The gubernatorial candidate encouraged the crowd gathered at IBEW 1319 on Division Street on Friday to “do the hard work” over the next four days and get those ballots in, or to have a plan for voting at the polls.
Prior to Shapiro’s remarks, the crowd heard from Luzerne County Democratic Party Chair, Kathy Bozinski, U.S. Rep. Matt Cartwright, candidate for Lt. Governor Austin Davis, and U.S. Sen. Bob Casey, who introduced Shapiro to the waiting supporters.
Bozinski rallied the crowd, offering her encouragement to John Fetterman in his U.S. Senate race against Dr. Mehmet Oz as well as stoking the pride of her party.
Cartwright took to the stage and asked, “We got any Democrats here tonight?” to raucous applause. “Let’s get Josh Shapiro elected our governor,” Cartwright said, running down the list of Democratic nominees including state representative candidates Jim Haddock, Vito Malacari, Eddie Day Pashinski and Fern Leard, state Senate candidate Jackie Baker, Fetterman, Davis, and finishing with, “give old Cartwright a vote.”
Next up was Davis.
“I’m damn proud to be a democrat and you should be, too,“ Davis said, “because we’ve always been the party of progress … ” Davis noted that if elected, he would become the first Black man to hold that particular office. “We are four days away from the most critical election of our lifetime,” he said, calling Shapiro’s opponent Doug Mastriano the most dangerous and extreme candidate for governor in the country.
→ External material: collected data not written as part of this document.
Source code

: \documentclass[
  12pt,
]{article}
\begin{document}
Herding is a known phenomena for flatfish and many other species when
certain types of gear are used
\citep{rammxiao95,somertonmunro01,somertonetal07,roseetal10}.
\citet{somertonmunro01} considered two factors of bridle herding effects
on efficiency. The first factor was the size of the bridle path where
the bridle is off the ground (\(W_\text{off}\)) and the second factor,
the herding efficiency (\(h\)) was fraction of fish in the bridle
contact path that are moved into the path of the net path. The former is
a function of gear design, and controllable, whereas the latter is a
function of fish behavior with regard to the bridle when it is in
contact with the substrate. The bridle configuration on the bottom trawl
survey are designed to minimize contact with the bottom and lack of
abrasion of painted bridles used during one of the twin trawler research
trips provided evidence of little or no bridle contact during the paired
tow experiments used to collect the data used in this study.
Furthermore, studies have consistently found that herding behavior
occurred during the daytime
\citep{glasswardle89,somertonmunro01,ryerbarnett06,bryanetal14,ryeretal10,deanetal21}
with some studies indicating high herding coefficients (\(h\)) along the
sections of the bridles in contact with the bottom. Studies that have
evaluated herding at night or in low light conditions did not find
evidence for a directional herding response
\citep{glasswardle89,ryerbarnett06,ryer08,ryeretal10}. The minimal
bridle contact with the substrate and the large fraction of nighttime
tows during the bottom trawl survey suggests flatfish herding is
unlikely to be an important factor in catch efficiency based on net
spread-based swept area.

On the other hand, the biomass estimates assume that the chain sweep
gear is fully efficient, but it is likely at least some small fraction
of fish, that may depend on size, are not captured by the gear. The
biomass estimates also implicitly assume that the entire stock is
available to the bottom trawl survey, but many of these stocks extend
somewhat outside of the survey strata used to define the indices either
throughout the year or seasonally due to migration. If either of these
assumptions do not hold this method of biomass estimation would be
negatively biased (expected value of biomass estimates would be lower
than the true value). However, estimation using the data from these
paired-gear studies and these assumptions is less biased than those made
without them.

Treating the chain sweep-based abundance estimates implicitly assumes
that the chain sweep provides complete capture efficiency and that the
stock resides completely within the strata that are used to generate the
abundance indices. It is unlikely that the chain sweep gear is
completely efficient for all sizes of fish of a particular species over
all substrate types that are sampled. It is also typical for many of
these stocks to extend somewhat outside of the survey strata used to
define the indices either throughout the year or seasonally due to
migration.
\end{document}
He spoke of Mastriano, a self-proclaimed historian, donning a Confederate uniform while serving as a senator in Gettysburg, calling it, “deeply offensive to a person of color.”
“It’s not hyperbole to say that our very fundamental rights and freedoms are at risk here in Pennsylvania,” Davis roared, speaking on the subjects of Right to Work Laws, defending union workers, a woman’s right to make her own reproductive healthcare decisions, among other hot-button issues on the line for upcoming elections.
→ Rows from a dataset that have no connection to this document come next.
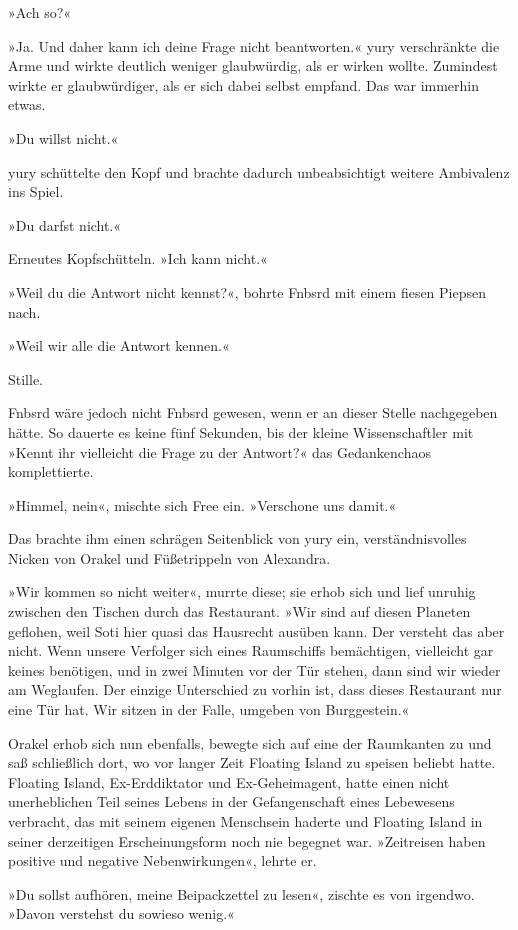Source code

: »Ach so?«

»Ja. Und daher kann ich deine Frage nicht beantworten.« yury verschränkte die Arme und wirkte deutlich weniger glaubwürdig, als er wirken wollte. Zumindest wirkte er glaubwürdiger, als er sich dabei selbst empfand. Das war immerhin etwas.

»Du willst nicht.«

yury schüttelte den Kopf und brachte dadurch unbeabsichtigt weitere Ambivalenz ins Spiel.

»Du darfst nicht.«

Erneutes Kopfschütteln. »Ich kann nicht.«

»Weil du die Antwort nicht kennst?«, bohrte Fnbsrd mit einem fiesen Piepsen nach.

»Weil wir alle die Antwort kennen.«

Stille.

Fnbsrd wäre jedoch nicht Fnbsrd gewesen, wenn er an dieser Stelle nachgegeben hätte. So dauerte es keine fünf Sekunden, bis der kleine Wissenschaftler mit »Kennt ihr vielleicht die Frage zu der Antwort?« das Gedankenchaos komplettierte.

»Himmel, nein«, mischte sich Free ein. »Verschone uns damit.«

Das brachte ihm einen schrägen Seitenblick von yury ein, verständnisvolles Nicken von Orakel und Füßetrippeln von Alexandra.

»Wir kommen so nicht weiter«, murrte diese; sie erhob sich und lief unruhig zwischen den Tischen durch das Restaurant. »Wir sind auf diesen Planeten geflohen, weil Soti hier quasi das Hausrecht ausüben kann. Der versteht das aber nicht. Wenn unsere Verfolger sich eines Raumschiffs bemächtigen, vielleicht gar keines benötigen, und in zwei Minuten vor der Tür stehen, dann sind wir wieder am Weglaufen. Der einzige Unterschied zu vorhin ist, dass dieses Restaurant nur eine Tür hat. Wir sitzen in der Falle, umgeben von Burggestein.«

Orakel erhob sich nun ebenfalls, bewegte sich auf eine der Raumkanten zu und saß schließlich dort, wo vor langer Zeit Floating Island zu speisen beliebt hatte. Floating Island, Ex-Erddiktator und Ex-Geheimagent, hatte einen nicht unerheblichen Teil seines Lebens in der Gefangenschaft eines Lebewesens verbracht, das mit seinem eigenen Menschsein haderte und Floating Island in seiner derzeitigen Erscheinungsform noch nie begegnet war. »Zeitreisen haben positive und negative Nebenwirkungen«, lehrte er.

»Du sollst aufhören, meine Beipackzettel zu lesen«, zischte es von irgendwo. »Davon verstehst du sowieso wenig.«

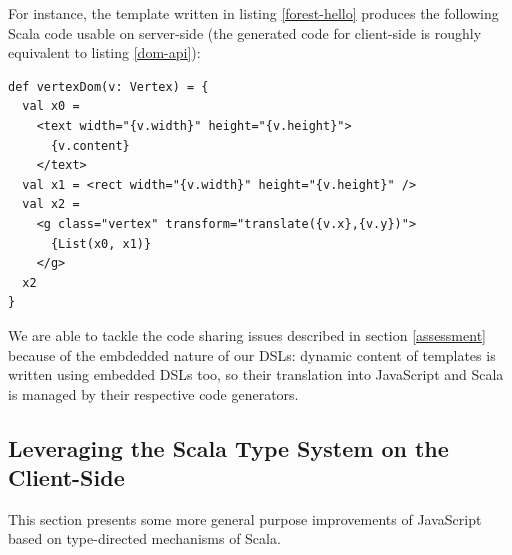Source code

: \documentclass[american,english,runningheads]{llncs}
\begin{document}
For instance, the template written in listing \ref{forest-hello} produces the following Scala code usable on
server-side (the generated code for client-side is roughly equivalent to listing \ref{dom-api}):

\begin{lstlisting}
def vertexDom(v: Vertex) = {
  val x0 =
    <text width="{v.width}" height="{v.height}">
      {v.content}
    </text>
  val x1 = <rect width="{v.width}" height="{v.height}" />
  val x2 =
    <g class="vertex" transform="translate({v.x},{v.y})">
      {List(x0, x1)}
    </g>
  x2
}
\end{lstlisting}

We are able to tackle the code sharing issues described in section \ref{assessment} because of the embdedded nature
of our DSLs: dynamic content of templates is written using embedded DSLs too, so their translation into JavaScript
and Scala is managed by their respective code generators.

\subsection{Leveraging the Scala Type System on the Client-Side}

This section presents some more general purpose improvements of JavaScript based on type-directed mechanisms of
Scala.
\end{document}
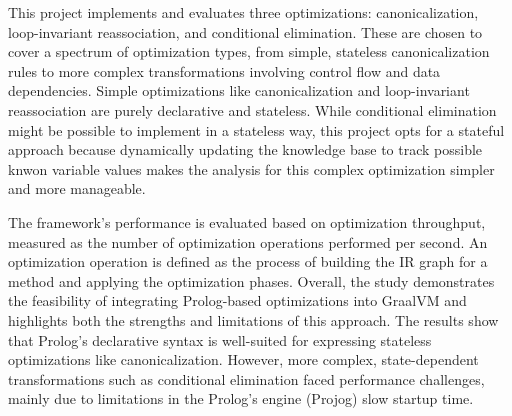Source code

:This project implements and evaluates three optimizations: canonicalization, loop-invariant reassociation, and conditional elimination.
These are chosen to cover a spectrum of optimization types, from simple, stateless canonicalization rules to more complex transformations involving control flow and data dependencies.
Simple optimizations like canonicalization and loop-invariant reassociation are purely declarative and stateless. 
While conditional elimination might be possible to implement in a stateless way, this project opts for a stateful approach because dynamically updating the knowledge base to track possible knwon variable values makes the analysis for this complex optimization simpler and more manageable.

The framework’s performance is evaluated based on optimization throughput, measured as the number of optimization operations performed per second.
An optimization operation is defined as the process of building the IR graph for a method and applying the optimization phases.
Overall, the study demonstrates the feasibility of integrating Prolog-based optimizations into GraalVM and highlights both the strengths and limitations of this approach.
The results show that Prolog’s declarative syntax is well-suited for expressing stateless optimizations like canonicalization. However, more complex, state-dependent transformations such as conditional elimination faced performance challenges, mainly due to limitations in the Prolog’s engine (Projog) slow startup time.
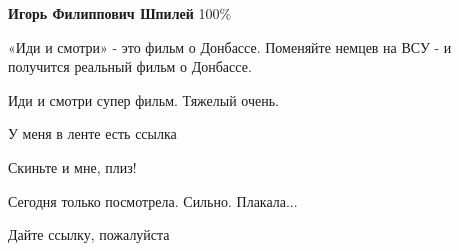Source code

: \begin{itemize}
\begin{itemize}
\textbf{Игорь Филиппович Шпилей} 100\%
\end{itemize}

 
«Иди и смотри» - это фильм о Донбассе. Поменяйте немцев на ВСУ - и получится реальный фильм о Донбассе.

 
Иди и смотри супер фильм. Тяжелый очень.

 
У меня в ленте есть ссылка

 
Скиньте и мне, плиз!

 
Сегодня только посмотрела. Сильно. Плакала...

 
Дайте ссылку, пожалуйста


\end{itemize}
He noted of his running mate, Shapiro, “he’s never backed down from the big fights,” further remarking that the democratic party has a message to send come Nov. 8. And that he does not forget those who came before him to ensure his voice could be heard, vowing to do the same for his constituents if elected.
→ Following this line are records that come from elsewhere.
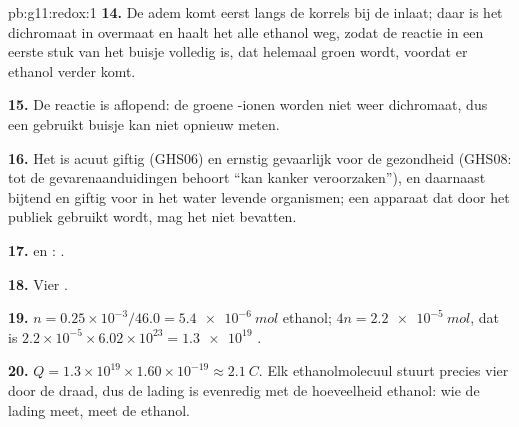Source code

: \begin{solution}{pb:g11:redox:1}
\textbf{14.} De adem komt eerst langs de korrels bij de inlaat; daar is
het dichromaat in overmaat en haalt het alle ethanol weg, zodat de
reactie in een eerste stuk van het buisje volledig is, dat helemaal groen
wordt, voordat er ethanol verder komt.

\textbf{15.} De reactie is aflopend: de groene -ionen worden
niet weer dichromaat, dus een gebruikt buisje kan niet opnieuw meten.

\textbf{16.} Het is acuut giftig (GHS06) en ernstig gevaarlijk voor de
gezondheid (GHS08: tot de gevarenaanduidingen behoort ``kan kanker
veroorzaken''), en daarnaast bijtend en giftig voor in het water levende
organismen; een apparaat dat door het publiek gebruikt wordt, mag het
niet bevatten.

\textbf{17.}  en
:
.

\textbf{18.} Vier .

\textbf{19.} $n = 0.25\times 10^{-3}/46.0 = \qty{5.4e-6}{mol}$
ethanol;  $4n = \qty{2.2e-5}{mol}$, dat is
$2.2\times 10^{-5}\times 6.02\times 10^{23} = \num{1.3e19}$ .

\textbf{20.} $Q = 1.3\times 10^{19}\times 1.60\times 10^{-19} \approx
\qty{2.1}{C}$. Elk ethanolmolecuul stuurt precies vier  door
de draad, dus de lading is evenredig met de hoeveelheid ethanol: wie de
lading meet, meet de ethanol.
\end{solution}
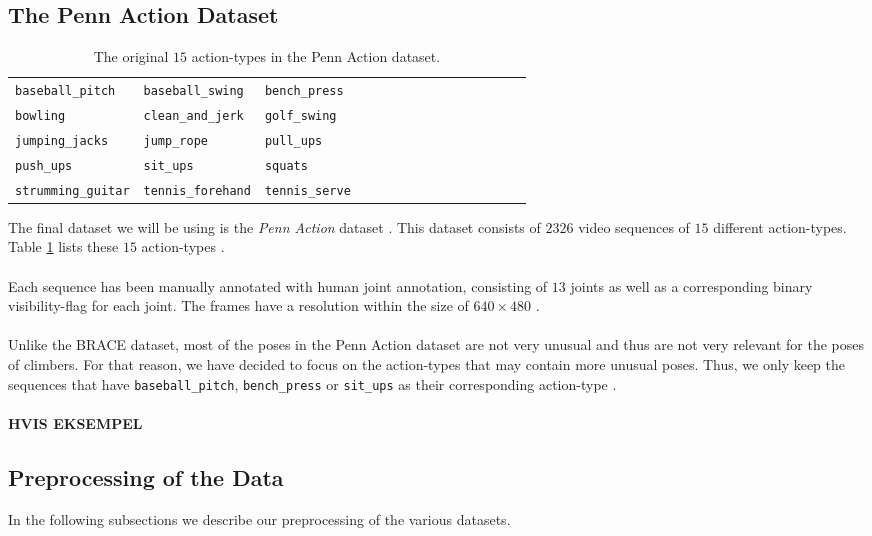 \documentclass[./main.tex]{subfiles}
\begin{document}
\subsection{The Penn Action Dataset}
\begin{table}
    \begin{tabular}[htbp]{lllllllllllllll}
        \texttt{baseball\_pitch} & \texttt{baseball\_swing} & \texttt{bench\_press} \\
        \texttt{bowling} & \texttt{clean\_and\_jerk} & \texttt{golf\_swing} \\
        \texttt{jumping\_jacks} & \texttt{jump\_rope} & \texttt{pull\_ups} \\
        \texttt{push\_ups} & \texttt{sit\_ups} & \texttt{squats} \\
        \texttt{strumming\_guitar} & \texttt{tennis\_forehand} & \texttt{tennis\_serve}
    \end{tabular}
    \caption{The original $15$ action-types in the Penn Action dataset.}
    \label{tab:PA_actions}
\end{table}
The final dataset we will be using is the \textit{Penn Action} dataset \cite{penn_action}. This dataset consists of $2326$ video sequences of $15$ different action-types. Table \ref{tab:PA_actions} lists these $15$ action-types \cite{penn_action}.
\\
\\
Each sequence has been manually annotated with human joint annotation, consisting of $13$ joints as well as a corresponding binary visibility-flag for each joint. The frames have a resolution within the size of $640 \times 480$ \cite{penn_action}.
\\
\\
Unlike the BRACE dataset, most of the poses in the Penn Action dataset are not very unusual and thus are not very relevant for the poses of climbers. For that reason, we have decided to focus on the action-types that may contain more unusual poses. Thus, we only keep the sequences that have \texttt{baseball\_pitch}, \texttt{bench\_press} or \texttt{sit\_ups} as their corresponding action-type \cite{penn_action}.
\\
\\
\textbf{HVIS EKSEMPEL}

\subsection{Preprocessing of the Data}
In the following subsections we describe our preprocessing of the various datasets.
\end{document}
Casey echoed similar sentiments to Shapiro’s willingness to take up the fight. “He put himself forward for this difficult campaign,” Casey said, noting that a victory for Shapiro is a “victory for the people of Pennsylvania.”
With that, Shapiro took to the stage and spoke for roughly 45 minutes about a variety of topics, including those much debated as the election draws near.
Shapiro said that one of his first moves if elected is to fully fund public school classrooms, and invest in vocational/technical programs. He promised to “protect the union way of life here in Pennsylvania,” and said on his watch, “This will never be Right to Work state. Never.”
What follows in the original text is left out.